So, during this summer, I had an unique opportunity – to be a part of the team of
ninjas sysadmins at the Systems Development and Support Section at the University of Oxford as part of the IT Services Internship Programme. I was a part of the Infrastructure and Hosting team (IAH), which along with the Identity and Access Mangement team (IAM) comprise the Systems Development and Support Section. My work was supervised by Dominic Hargreaves and Dave Stewart of IAH. (That’s it, I promise there will be no more acronyms!)
Over a period of two months, I completed a series of miscellaneous tasks, mostly in the area of increasing efficiency in a few of the tools and writing network visualisation tools to get an overview of the topology and dependencies among the servers that the IAH team have to support and maintain.
Settling in: solving papercut bugs
The first fortnight was spent in getting accustomed to the daily tools used by the team — such as request-tracker, the ticketing system; and getting acquainted with the wiki, which serves as a knowledge base for common procedures. I fixed a few tickets, mostly trivial changes such as changing email addresses from email@example.com to firstname.lastname@example.org reflecting the change in name of the department in 2012. I also updated the documentation, adding manual pages for tools, like adding short options to a local build tool.

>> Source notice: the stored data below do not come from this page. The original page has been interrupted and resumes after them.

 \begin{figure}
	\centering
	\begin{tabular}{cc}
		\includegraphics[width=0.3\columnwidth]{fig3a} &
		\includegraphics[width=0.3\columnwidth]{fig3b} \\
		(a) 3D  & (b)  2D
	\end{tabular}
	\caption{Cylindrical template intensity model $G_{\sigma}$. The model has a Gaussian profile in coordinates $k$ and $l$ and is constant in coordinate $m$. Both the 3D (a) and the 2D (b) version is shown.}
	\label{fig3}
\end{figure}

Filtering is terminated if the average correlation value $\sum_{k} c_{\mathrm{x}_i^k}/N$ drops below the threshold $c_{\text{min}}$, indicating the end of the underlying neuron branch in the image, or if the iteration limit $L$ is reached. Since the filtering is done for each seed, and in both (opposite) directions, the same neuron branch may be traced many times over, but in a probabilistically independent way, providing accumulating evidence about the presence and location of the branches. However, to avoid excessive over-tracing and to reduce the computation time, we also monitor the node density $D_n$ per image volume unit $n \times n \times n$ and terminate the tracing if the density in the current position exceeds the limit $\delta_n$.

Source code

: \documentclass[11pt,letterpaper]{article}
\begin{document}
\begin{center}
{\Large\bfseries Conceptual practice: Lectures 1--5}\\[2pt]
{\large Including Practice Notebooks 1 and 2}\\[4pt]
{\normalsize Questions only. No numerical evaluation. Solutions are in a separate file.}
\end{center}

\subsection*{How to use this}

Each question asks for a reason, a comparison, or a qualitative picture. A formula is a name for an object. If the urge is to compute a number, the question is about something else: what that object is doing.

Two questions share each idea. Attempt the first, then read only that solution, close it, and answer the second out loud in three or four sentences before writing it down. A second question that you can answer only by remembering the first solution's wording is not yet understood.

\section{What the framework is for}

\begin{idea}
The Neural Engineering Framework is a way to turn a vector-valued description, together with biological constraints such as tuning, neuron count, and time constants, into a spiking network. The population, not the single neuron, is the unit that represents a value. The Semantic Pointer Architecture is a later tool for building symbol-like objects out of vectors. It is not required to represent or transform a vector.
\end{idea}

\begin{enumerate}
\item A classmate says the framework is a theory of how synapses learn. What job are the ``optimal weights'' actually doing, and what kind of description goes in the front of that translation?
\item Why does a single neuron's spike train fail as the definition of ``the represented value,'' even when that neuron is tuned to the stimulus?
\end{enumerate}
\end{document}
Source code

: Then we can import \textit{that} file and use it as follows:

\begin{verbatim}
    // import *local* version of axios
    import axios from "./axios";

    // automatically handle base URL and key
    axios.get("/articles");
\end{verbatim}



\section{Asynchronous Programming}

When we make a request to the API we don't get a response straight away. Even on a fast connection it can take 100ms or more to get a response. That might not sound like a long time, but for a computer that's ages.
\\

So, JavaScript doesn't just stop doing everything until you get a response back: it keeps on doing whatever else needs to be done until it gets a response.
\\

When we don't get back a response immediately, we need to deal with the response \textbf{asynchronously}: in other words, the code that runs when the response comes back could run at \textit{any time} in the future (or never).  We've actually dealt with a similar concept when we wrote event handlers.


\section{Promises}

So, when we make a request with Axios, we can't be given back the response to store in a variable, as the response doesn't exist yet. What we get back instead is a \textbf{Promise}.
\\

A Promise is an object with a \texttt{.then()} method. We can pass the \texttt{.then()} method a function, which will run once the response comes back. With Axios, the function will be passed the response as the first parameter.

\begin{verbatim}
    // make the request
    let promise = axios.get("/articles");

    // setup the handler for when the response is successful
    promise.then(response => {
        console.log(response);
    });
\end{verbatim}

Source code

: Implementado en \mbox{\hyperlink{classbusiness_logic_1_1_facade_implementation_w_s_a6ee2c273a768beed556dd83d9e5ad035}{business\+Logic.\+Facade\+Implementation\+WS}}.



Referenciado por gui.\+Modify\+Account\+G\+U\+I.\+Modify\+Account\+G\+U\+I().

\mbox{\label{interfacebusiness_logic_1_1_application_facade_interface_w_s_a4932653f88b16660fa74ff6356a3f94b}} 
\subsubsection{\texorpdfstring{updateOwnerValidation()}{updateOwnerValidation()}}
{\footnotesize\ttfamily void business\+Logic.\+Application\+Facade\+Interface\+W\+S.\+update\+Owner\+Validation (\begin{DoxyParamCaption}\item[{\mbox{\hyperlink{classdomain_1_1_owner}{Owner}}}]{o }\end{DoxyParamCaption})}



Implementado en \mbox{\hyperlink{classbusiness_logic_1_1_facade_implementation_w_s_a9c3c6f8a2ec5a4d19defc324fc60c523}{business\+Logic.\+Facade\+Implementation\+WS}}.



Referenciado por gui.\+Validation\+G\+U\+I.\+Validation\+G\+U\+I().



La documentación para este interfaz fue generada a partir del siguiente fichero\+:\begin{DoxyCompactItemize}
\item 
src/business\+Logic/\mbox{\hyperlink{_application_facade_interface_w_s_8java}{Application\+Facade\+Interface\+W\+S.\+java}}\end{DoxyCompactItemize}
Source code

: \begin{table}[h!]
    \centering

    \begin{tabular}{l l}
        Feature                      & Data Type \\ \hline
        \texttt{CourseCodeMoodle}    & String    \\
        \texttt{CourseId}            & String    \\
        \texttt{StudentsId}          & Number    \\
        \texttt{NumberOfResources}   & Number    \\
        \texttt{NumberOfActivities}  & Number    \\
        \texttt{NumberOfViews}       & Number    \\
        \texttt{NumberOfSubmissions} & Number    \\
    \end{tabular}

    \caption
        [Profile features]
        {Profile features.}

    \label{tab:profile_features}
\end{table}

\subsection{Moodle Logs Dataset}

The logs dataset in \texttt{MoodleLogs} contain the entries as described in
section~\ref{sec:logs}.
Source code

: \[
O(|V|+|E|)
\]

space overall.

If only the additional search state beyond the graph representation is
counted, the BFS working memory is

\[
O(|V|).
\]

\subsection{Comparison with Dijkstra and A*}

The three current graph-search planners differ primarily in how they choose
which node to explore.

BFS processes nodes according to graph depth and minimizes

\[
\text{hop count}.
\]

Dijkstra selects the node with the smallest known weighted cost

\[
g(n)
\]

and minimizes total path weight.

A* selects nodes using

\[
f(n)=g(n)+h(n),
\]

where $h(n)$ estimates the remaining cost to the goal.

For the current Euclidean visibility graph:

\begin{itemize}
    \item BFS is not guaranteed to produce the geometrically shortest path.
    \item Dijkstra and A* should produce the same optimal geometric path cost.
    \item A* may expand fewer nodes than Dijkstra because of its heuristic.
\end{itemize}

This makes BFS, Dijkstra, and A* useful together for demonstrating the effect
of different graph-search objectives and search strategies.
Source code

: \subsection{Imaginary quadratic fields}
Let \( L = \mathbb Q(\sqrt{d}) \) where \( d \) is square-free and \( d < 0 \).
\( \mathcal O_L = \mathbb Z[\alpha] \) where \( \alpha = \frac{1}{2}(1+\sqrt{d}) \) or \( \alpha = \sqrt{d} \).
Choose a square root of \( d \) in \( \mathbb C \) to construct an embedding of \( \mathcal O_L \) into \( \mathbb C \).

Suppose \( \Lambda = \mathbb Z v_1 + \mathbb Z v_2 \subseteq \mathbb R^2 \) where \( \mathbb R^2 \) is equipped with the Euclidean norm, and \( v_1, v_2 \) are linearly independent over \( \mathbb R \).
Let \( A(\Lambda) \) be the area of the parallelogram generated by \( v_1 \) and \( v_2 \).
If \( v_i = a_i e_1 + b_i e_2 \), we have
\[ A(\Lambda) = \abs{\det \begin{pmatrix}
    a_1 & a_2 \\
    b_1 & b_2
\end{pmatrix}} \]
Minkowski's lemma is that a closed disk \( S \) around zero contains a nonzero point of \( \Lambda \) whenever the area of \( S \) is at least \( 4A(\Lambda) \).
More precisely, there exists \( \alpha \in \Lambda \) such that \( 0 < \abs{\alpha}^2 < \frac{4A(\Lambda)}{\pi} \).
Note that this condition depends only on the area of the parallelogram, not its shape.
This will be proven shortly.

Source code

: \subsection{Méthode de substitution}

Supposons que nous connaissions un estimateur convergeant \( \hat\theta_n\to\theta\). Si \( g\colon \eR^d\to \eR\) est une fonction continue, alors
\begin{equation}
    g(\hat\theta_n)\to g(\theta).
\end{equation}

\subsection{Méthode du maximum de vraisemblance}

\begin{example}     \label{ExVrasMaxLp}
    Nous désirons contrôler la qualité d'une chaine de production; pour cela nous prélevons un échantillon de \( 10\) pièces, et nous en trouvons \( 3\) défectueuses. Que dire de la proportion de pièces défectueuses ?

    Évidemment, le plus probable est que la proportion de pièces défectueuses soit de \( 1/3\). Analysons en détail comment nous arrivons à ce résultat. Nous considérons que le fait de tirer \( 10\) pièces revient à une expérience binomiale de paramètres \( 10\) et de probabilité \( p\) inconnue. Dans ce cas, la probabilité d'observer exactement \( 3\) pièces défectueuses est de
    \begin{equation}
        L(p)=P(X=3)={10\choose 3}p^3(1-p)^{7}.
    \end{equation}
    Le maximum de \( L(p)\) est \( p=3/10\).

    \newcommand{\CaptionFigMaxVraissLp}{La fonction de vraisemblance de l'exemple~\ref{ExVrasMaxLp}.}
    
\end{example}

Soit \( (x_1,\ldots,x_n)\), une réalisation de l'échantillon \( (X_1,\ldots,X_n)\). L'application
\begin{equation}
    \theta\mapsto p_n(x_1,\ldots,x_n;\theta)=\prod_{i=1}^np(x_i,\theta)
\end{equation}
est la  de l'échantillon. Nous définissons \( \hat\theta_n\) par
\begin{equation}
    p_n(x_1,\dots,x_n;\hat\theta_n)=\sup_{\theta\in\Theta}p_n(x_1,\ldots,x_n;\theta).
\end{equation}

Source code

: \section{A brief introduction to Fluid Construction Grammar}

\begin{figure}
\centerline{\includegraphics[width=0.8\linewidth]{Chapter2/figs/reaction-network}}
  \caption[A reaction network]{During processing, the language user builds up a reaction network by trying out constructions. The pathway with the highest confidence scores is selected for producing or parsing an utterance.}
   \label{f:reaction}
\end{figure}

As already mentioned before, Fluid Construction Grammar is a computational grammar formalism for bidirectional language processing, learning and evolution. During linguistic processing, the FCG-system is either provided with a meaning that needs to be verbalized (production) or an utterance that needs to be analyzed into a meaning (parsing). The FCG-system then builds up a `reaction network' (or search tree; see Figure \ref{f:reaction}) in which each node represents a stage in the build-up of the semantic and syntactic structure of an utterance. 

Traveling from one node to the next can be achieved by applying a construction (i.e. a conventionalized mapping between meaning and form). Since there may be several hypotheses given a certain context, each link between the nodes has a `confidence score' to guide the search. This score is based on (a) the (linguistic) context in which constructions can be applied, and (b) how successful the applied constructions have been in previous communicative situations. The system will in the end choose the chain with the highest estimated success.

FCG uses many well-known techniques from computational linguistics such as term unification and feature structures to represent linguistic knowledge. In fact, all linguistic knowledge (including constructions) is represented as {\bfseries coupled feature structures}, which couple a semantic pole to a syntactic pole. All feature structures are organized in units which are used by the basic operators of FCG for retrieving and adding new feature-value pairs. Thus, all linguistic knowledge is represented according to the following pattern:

I also finished and deployed a website which reports on the success/failure/last updated status of the mirrors. This utility can be seen at http://mirror.ox.ac.uk/status.
Making bacman2 faster
bacman2 is the homegrown backup utility used by the IAH team to manage backups for the servers under their administrative control. It can perform rsync based filesystem backups, as well as database backups, which are done by various submodules of bacman2.
Configuration of bacman2 is done using YAML files. YAML is a human-readable format which is terser than XML and easier to read than JSON while being compatible with JSON (YAML is effectively a superset of JSON).
However the archives list of bacman2 was also kept in YAML. As the Perl YAML module is not very efficient at loading such a large YAML file (containing 300k records or more), this would cause frequent lockups as the bacman2 process blocked on updating the YAML file.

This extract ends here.